Comments on: The bias of sequential testing in predictive coding

By: Why training and review (partly) break control sets « Evaluating E-Discovery

Mon, 20 Oct 2014 04:22:38 +0000

[…] be wary about the use of control sets to certify the completeness of a production---besides the sequential testing bias inherent in repeated testing against the one control set, and the fact that control set relevance […]

By: william

william — Wed, 31 Jul 2013 23:54:49 +0000

In reply to Ralph Losey. Well, to see it in another way, think of it like this. Each estimate is as likely to be an over- as an under-estimate. But over-estimates are more likely to fall above the threshold than under-estimates (because over-estimates are, on average, higher than under-estimates).

By: Ralph Losey

Ralph Losey — Wed, 31 Jul 2013 12:35:12 +0000

Why do you say this? It seems like the second half of your sentence directly contradicts the first.

"Each estimate is as likely to overstate as it is to understate recall; but the estimate which first falls above the threshold is more likely to be an overestimate. "

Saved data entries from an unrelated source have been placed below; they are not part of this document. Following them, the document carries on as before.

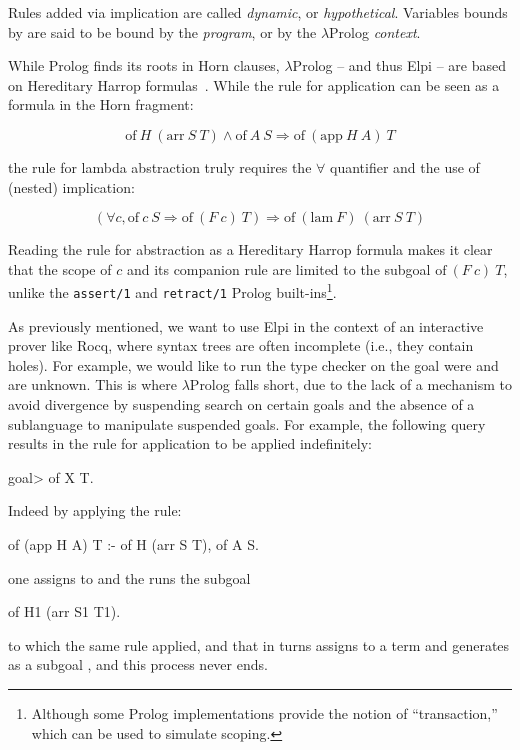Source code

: \documentclass[a4paper, 11pt]{book}
\begin{document}
Rules added via implication are called \emph{dynamic}, or \emph{hypothetical}.
Variables bounds by  are said to be bound by the \emph{program},
or by the $\lambda$Prolog \emph{context}.


While Prolog finds its roots in Horn clauses, $\lambda$Prolog -- and thus Elpi -- are
based on Hereditary Harrop formulas~\cite{Miller_Nadathur_2012}. While the rule
for application can be seen as a formula in the Horn fragment:

$$
\mathrm{of}~ H~(\mathrm{arr}~S~T) \land \mathrm{of}~A~S \Rightarrow
\mathrm{of}~(\mathrm{app}~H~A)~T
$$

\noindent the rule for lambda abstraction truly requires the $\forall$
quantifier and the use of (nested) implication:

$$
(\forall c, \mathrm{of}~c~S \Rightarrow  \mathrm{of}~(F~c)~T) \Rightarrow
\mathrm{of}~(\mathrm{lam}~F)~(\mathrm{arr}~S~T)
$$

Reading the rule for abstraction as a Hereditary Harrop formula makes it clear
that the scope of $c$ and its companion rule are limited to the subgoal
$\mathrm{of}~(F~c)~T$, unlike the \texttt{assert/1} and \texttt{retract/1}
Prolog built-ins\footnote{Although some Prolog implementations provide the
notion of ``transaction,'' which can be used to simulate scoping.}.

As previously mentioned, we want to use Elpi in the context of an interactive
prover like Rocq, where syntax trees are often incomplete (i.e., they contain
holes). For example, we would like to run the type checker on the goal
 were  and  are unknown.
This is where $\lambda$Prolog falls short, due to the
lack of a mechanism to avoid divergence by suspending search on certain goals
and the absence of a sublanguage to manipulate suspended goals.
For example, the following query results in the rule for application to
be applied indefinitely:
\begin{elpicode}
goal> of X T. %
\end{elpicode}
Indeed by applying the rule:
\begin{elpicode}
of (app H A) T :- of H (arr S T), of A S.
\end{elpicode}
one assigns  to  and the runs the subgoal
\begin{elpicode}
of H1 (arr S1 T1). 
\end{elpicode}
to which the same rule applied, and that in turns assigns to 
a term  and generates as a subgoal ,
and this process never ends.
\end{document}
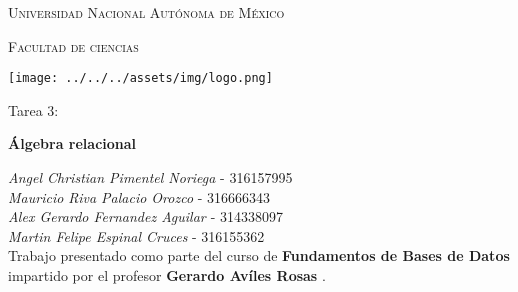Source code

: \documentclass[10pt,letterpaper,fleqn]{article}
\begin{document}
    \begin{titlepage}
        \centering
    
        {\scshape\LARGE Universidad Nacional Autónoma de México \par}
    
        \vspace{1cm}
        {\scshape\Large Facultad de ciencias\par}
        \vspace{1.5cm}
    
        \begin{center}
            \texttt{[image: ../../../assets/img/logo.png]}
        \end{center}
    
        \vspace{.8 cm}
    
        {\LARGE Tarea 3: \par}
        {\huge\bfseries Álgebra relacional \par}
    
        \vspace{0.5cm}
        \large{\itshape{Angel Christian Pimentel Noriega}} \small{ - 316157995 } \\
        \large{\itshape{Mauricio Riva Palacio Orozco}} \small{ - 316666343 } \\
        \large{\itshape{Alex Gerardo Fernandez Aguilar }} \small{ - 314338097  } \\
        \large{\itshape{Martin Felipe Espinal Cruces}} \small{ - 316155362 } \\
        \vfill
        \vfill
        Trabajo presentado como parte del curso de
        \textbf{Fundamentos de Bases de Datos}
        impartido por el profesor \textbf{ Gerardo Avíles Rosas }. \par
        \vspace{0.1cm}
    \end{titlepage}
\end{document}
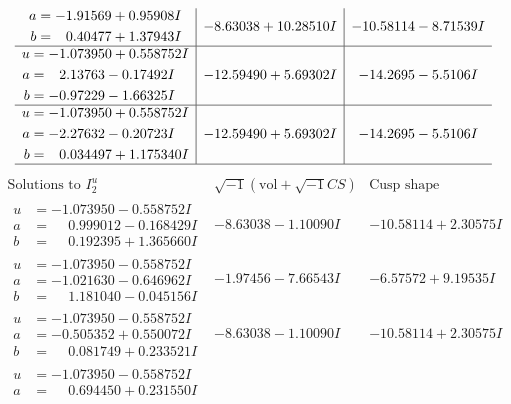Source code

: \documentclass[1p]{elsarticle_modified}
\theoremstyle{definition}
\newcommand{\I}{\sqrt{-1}}
\begin{document}
$$\begin{array}{c|c|c}
\begin{aligned}
a &= -1.91569 + 0.95908 I \\
b &= \phantom{-}0.40477 + 1.37943 I\end{aligned}
 & -8.63038 + 10.28510 I & -10.58114 - 8.71539 I \\ \hline\begin{aligned}
u &= -1.073950 + 0.558752 I \\
a &= \phantom{-}2.13763 - 0.17492 I \\
b &= -0.97229 - 1.66325 I\end{aligned}
 & -12.59490 + 5.69302 I & -14.2695 - 5.5106 I \\ \hline\begin{aligned}
u &= -1.073950 + 0.558752 I \\
a &= -2.27632 - 0.20723 I \\
b &= \phantom{-}0.034497 + 1.175340 I\end{aligned}
 & -12.59490 + 5.69302 I & -14.2695 - 5.5106 I\\
 \hline 
 \end{array}$$\newpage$$\begin{array}{c|c|c}  
\text{Solutions to }I^u_{2}& \I (\text{vol} + \sqrt{-1}CS) & \text{Cusp shape}\\
 \hline 
\begin{aligned}
u &= -1.073950 - 0.558752 I \\
a &= \phantom{-}0.999012 - 0.168429 I \\
b &= \phantom{-}0.192395 + 1.365660 I\end{aligned}
 & -8.63038 - 1.10090 I & -10.58114 + 2.30575 I \\ \hline\begin{aligned}
u &= -1.073950 - 0.558752 I \\
a &= -1.021630 - 0.646962 I \\
b &= \phantom{-}1.181040 - 0.045156 I\end{aligned}
 & -1.97456 - 7.66543 I & -6.57572 + 9.19535 I \\ \hline\begin{aligned}
u &= -1.073950 - 0.558752 I \\
a &= -0.505352 + 0.550072 I \\
b &= \phantom{-}0.081749 + 0.233521 I\end{aligned}
 & -8.63038 - 1.10090 I & -10.58114 + 2.30575 I \\ \hline\begin{aligned}
u &= -1.073950 - 0.558752 I \\
a &= \phantom{-}0.694450 + 0.231550 I \\

\end{aligned}
\end{array}$$
\end{document}

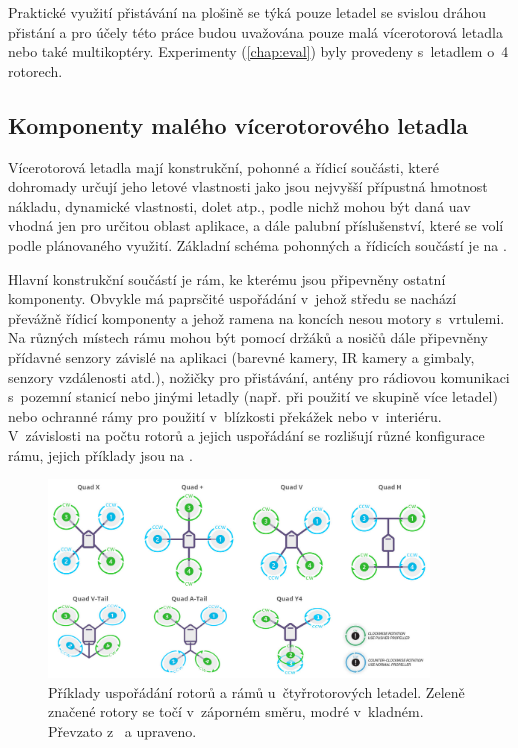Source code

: Praktické využití přistávání na plošině se týká pouze letadel se svislou dráhou přistání a pro účely této práce budou uvažována pouze malá vícerotorová letadla nebo také multikoptéry. Experimenty (\cref{chap:eval}) byly provedeny s~letadlem o~4 rotorech.

\subsection{Komponenty malého vícerotorového letadla}
Vícerotorová letadla mají konstrukční, pohonné a řídicí součásti, které dohromady určují jeho letové vlastnosti jako jsou nejvyšší přípustná hmotnost nákladu, dynamické vlastnosti, dolet atp., podle nichž mohou být daná \acrshort{uav} vhodná jen pro určitou oblast aplikace, a dále palubní příslušenství, které se volí podle plánovaného využití. Základní schéma pohonných a řídicích součástí je na .

Hlavní konstrukční součástí je rám, ke kterému jsou připevněny ostatní komponenty. Obvykle má paprsčité uspořádání v~jehož středu se nachází převážně řídicí komponenty a jehož ramena na koncích nesou motory s~vrtulemi. Na různých místech rámu mohou být pomocí držáků a nosičů dále připevněny přídavné senzory závislé na aplikaci (barevné kamery, IR kamery a gimbaly, senzory vzdálenosti atd.), nožičky pro přistávání, antény pro rádiovou komunikaci s~pozemní stanicí nebo jinými letadly (např. při použití ve skupině více letadel) nebo ochranné rámy pro použití v~blízkosti překážek nebo v~interiéru. V~závislosti na počtu rotorů a jejich uspořádání se rozlišují různé konfigurace rámu, jejich příklady jsou na .
\begin{figure}
    \centering
    \includegraphics[width=0.9\textwidth]{img/intro/konfigurace.jpg}
    \caption[Uspořádání rotorů rámů u~čtyřrotorových letadel]{Příklady uspořádání rotorů a rámů u~čtyřrotorových letadel. Zeleně značené rotory se točí v~záporném směru, modré v~kladném. Převzato z~\cite{ardupilot} a upraveno.}
    \label{fig:konfigurace}
\end{figure}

If it is equal likelihood, why would overestimation be more likely? See my logic problem? It would seem to be equally as likely it would underestimate.

By: william

william — Fri, 28 Jun 2013 21:16:33 +0000

Bill,

Hi! That is a very interesting idea. Applying it in practice would be complicated by the fact that the learning curve is highly variable, and the sample errors have different variances at different points. One could nevertheless achieve pragmatically useful smoothing from a line fitting exercise such as you suggest. Coming up with a strictly valid statistical estimate, though, would be much trickier.

By: Bill Dimm

Bill Dimm — Fri, 28 Jun 2013 21:08:08 +0000

Nicely done article and paper. I was actually just thinking about this issue last week. Doesn't your second graph also suggest a solution, at least in the case of your fourth testing regime, which is to fit a line/curve to the data and use the point where it crosses the threshold as the point estimate for the desired training set size? The uncertainty in the fit parameters would also give you the uncertainty in where the threshold is crossed, so you can find your 95% confidence point. Of course, it is less clear how well that would work in the three regimes contemplated in your paper since errors in adjacent points are not independent.

By: william

william — Mon, 24 Jun 2013 16:50:18 +0000

Excellent comment, Gordon, thanks. You're absolutely correct: the certification sample and estimate must be done only once. The producing party therefore needs to estimate not simply, "how good is our production?", but "how confident are we that we will pass the certification sample?"

By: gvc

gvc — Mon, 24 Jun 2013 16:46:34 +0000

William,

I am happy to see that you and your colleagues have shed some light on an all-too-common fallacy in statistics -- one that is implicit in a large number of edisco protocols I've seen.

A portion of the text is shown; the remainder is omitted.